Sunday, August 25, 2013

A jump start on the festive season

This year's garden will not be good.  A host of issues beset us.  First, for some reason, our neighbors can grow corn by squirrels leave them alone.  Instead they assault our corn year after year.  No matter what we come up with, somehow the squirrels get through.  If it's not the squirrels, it's something else.  One year Japanese Beetles when we went away for a week.  One year someone in the neighborhood picked the ears. And one year I'll swear deer got into it.  Why us and not the neighbors, I'll never know.

But this year was bad, because we realized that the leaves we were using to mulch into the garden were, in fact, poisonous to the plants we were growing.  The suggestion was given to use the leaves, not knowing the consequences!  So on top of everything else!!  Oh well.  Live and learn.  If gardening does anything, it teaches you how helpless we really are in the face of nature, and why so few people that live among the growing things of the world and make their living from the seasons are hardcore materialists.

Still, harvests are what they are, and we've gotten some good things (big bean harvest), and Roma tomatoes are, for some reason, growing like gangbusters.  Some peppers, but not enough.  And not enough cucumbers to pickle this year.  Even our squash did badly.  Even our radishes!  It will be more miss than hit, alas.  There's always next year!  With our oldest son's decision to stay home for a year, his leaving school doesn't pack the same punch.  I told him he must leave someday, but a year to save up for school is not bad thinking in my opinion.  Not with college loans being the trap so many fail to account for nowadays.  So he'll be around to help then.

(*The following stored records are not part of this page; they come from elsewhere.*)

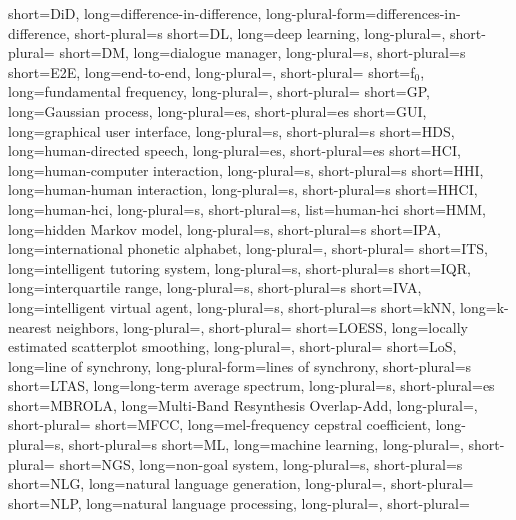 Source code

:	{short=DiD, 	long=difference-in-difference, 						long-plural-form=differences-in-difference, short-plural=s}
		{short=DL,		long=deep learning,									long-plural=, short-plural=}
		{short=DM,		long=dialogue manager,								long-plural=s, short-plural=s}
	{short=E2E,		long=end-to-end,									long-plural=, short-plural=}
		{short=f$_0$,	long=fundamental frequency, 						long-plural=, short-plural=}
		{short=GP,		long=Gaussian process,								long-plural=es, short-plural=es}
	{short=GUI, 	long=graphical user interface, 						long-plural=s, short-plural=s}
	{short=HDS, 	long=human-directed speech, 						long-plural=es, short-plural=es}
	{short=HCI, 	long=human-computer interaction,					long-plural=s, short-plural=s}
	{short=HHI, 	long=human-human interaction,						long-plural=s, short-plural=s}
	{short=HHCI, 	long=human-\acl*{hci},								long-plural=s, short-plural=s, list=human-\acl*{hci}}
	{short=HMM, 	long=hidden Markov model, 							long-plural=s, short-plural=s}
	{short=IPA,		long=international phonetic alphabet, 				long-plural=, short-plural=}
	{short=ITS, 	long=intelligent tutoring system, 					long-plural=s, short-plural=s}
	{short=IQR, 	long=interquartile range,							long-plural=s, short-plural=s}
	{short=IVA,		long=intelligent virtual agent, 					long-plural=s, short-plural=s}
	{short=kNN,		long=k-nearest neighbors, 							long-plural=, short-plural=}
	{short=LOESS, 	long=locally estimated scatterplot smoothing, 		long-plural=, short-plural=}
	{short=LoS, 	long=line of synchrony,								long-plural-form=lines of synchrony, short-plural=s}
	{short=LTAS, 	long=long-term average spectrum,					long-plural=s, short-plural=es}
	{short=MBROLA, 	long=Multi-Band Resynthesis Overlap-Add,			long-plural=, short-plural=}
	{short=MFCC, 	long=mel-frequency cepstral coefficient,			long-plural=s, short-plural=s}
		{short=ML, 		long=machine learning, 								long-plural=, short-plural=}
	{short=NGS, 	long=non-goal system, 								long-plural=s, short-plural=s}
	{short=NLG, 	long=natural language generation, 					long-plural=, short-plural=}
	{short=NLP, 	long=natural language processing, 					long-plural=, short-plural=}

Reed as Bill Sykes, less hair and fangs
But with the garden struggling, and everything else, somehow we've begun to jump ahead on the upcoming festivities.  My thirteen year old hurt his ankle and is more or less out of football this year, missing all practices going into the season, and concluding that rest it and hold till next year.  Perhaps to compensate, we've turned to the DVD and suddenly found ourselves watching Hammer Films' Hound of the Baskervilles a couple weeks ago.   And last night, we caught the first few minutes of Hammer's The Curse of the Werewolf.  An different spin, dispensing with so much of the Hollywood yarns and getting back to old world European myths regarding those rascally shapeshifters.  Staring Oliver Reed, who my boys know for his impressive take as the heartless Bill Sykes in the musical Oliver!, it is an interesting production as only Hammer Films could muster.

And it's only August! What's wrong with us?  Oh well, don't begrudge it.  Nuns and werewolves, if that's what it takes to help my family find our way and get through the gauntlet, I'll take it.  Even if it's in the 80s in the dog days of August.